YOUR TASK
Looking at the material below, work out how many of its lines hold the string "found". Give that figure alone.

WORKING DATA

####################

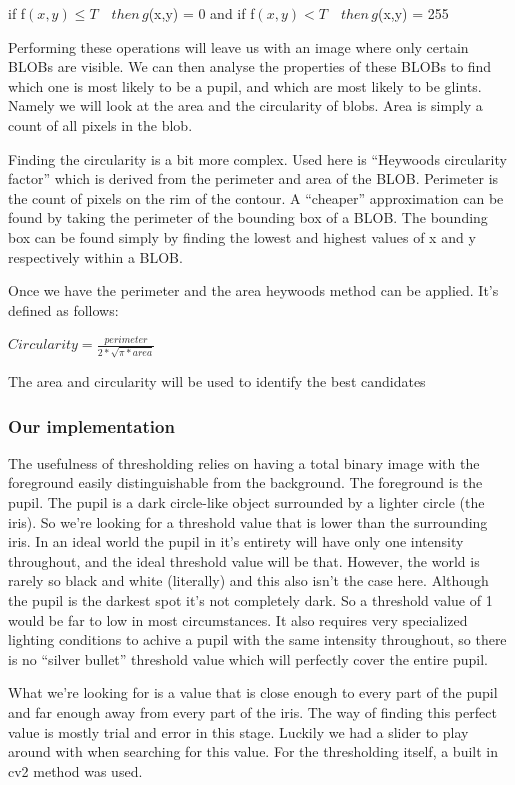 if f$(x,y) \leq T \quad then \, g$(x,y) = 0 \quad and \quad if
f$(x,y) < T \quad then \, g$(x,y) = 255

Performing these operations will leave us with an image where only
certain BLOBs are visible. We can then analyse the properties of these
BLOBs to find which one is most likely to be a pupil, and which are most
likely to be glints. Namely we will look at the area and the circularity
of blobs. Area is simply a count of all pixels in the blob.

Finding the circularity is a bit more complex. Used here is ``Heywoods
circularity factor'' which is derived from the perimeter and area of the
BLOB. Perimeter is the count of pixels on the rim of the contour. A
``cheaper'' approximation can be found by taking the perimeter of the
bounding box of a BLOB. The bounding box can be found simply by finding
the lowest and highest values of x and y respectively within a BLOB.

Once we have the perimeter and the area heywoods method can be applied.
It's defined as follows:

$Circularity = \frac {perimeter} {2 * \sqrt{\pi * area}}$

The area and circularity will be used to identify the best candidates

\subsubsection{Our implementation}

The usefulness of thresholding relies on having a total binary image
with the foreground easily distinguishable from the background. The
foreground is the pupil. The pupil is a dark circle-like object
surrounded by a lighter circle (the iris). So we're looking for a
threshold value that is lower than the surrounding iris. In an ideal
world the pupil in it's entirety will have only one intensity
throughout, and the ideal threshold value will be that. However, the
world is rarely so black and white (literally) and this also isn't the
case here. Although the pupil is the darkest spot it's not completely
dark. So a threshold value of 1 would be far to low in most
circumstances. It also requires very specialized lighting conditions to
achive a pupil with the same intensity throughout, so there is no
``silver bullet'' threshold value which will perfectly cover the entire
pupil.

What we're looking for is a value that is close enough to every part of
the pupil and far enough away from every part of the iris. The way of
finding this perfect value is mostly trial and error in this stage.
Luckily we had a slider to play around with when searching for this
value. For the thresholding itself, a built in cv2 method was used.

####################

EXERCISE RESULT
2